## [What you will do]
Determine how many lines in the following listing include "OpenCRS". Respond with that number only.
━━━━━━━━━━
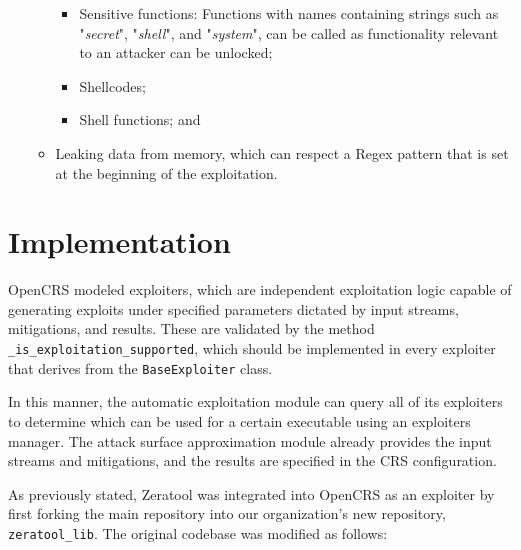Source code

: \documentclass[../main.tex]{subfiles}
\begin{document}
\begin{enumerate}
\begin{itemize}
                \begin{itemize}
                  \tightlist
                  \item
                        Sensitive functions: Functions with names containing strings such
                        as "\emph{secret}", "\emph{shell}", and "\emph{system}", can
                        be called as functionality relevant to an attacker can be
                        unlocked;
                  \item
                        Shellcodes;
                  \item
                        Shell functions; and
                \end{itemize}
          \item
                Leaking data from memory, which can respect a Regex pattern that is
                set at the beginning of the exploitation.
        \end{itemize}
\end{enumerate}

\hypertarget{implementation}{%
  \section{Implementation}\label{implementation}}

OpenCRS modeled exploiters, which are independent exploitation logic capable of
generating exploits under specified parameters dictated by input streams,
mitigations, and results. These are validated by the method
\texttt{\_is\_exploitation\_supported}, which should be implemented in every
exploiter that derives from the \texttt{BaseExploiter} class.

In this manner, the automatic exploitation module can query all of its
exploiters to determine which can be used for a certain executable using an
exploiters manager. The attack surface approximation module already provides
the input streams and mitigations, and the results are specified in the CRS
configuration.

As previously stated, Zeratool was integrated into OpenCRS as an exploiter by
first forking the main repository \cite{zeratool_lib} into our organization's new
repository, \texttt{zeratool\_lib}. The original codebase was modified as
follows:
\end{document}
━━━━━━━━━━
## [Written answer]
2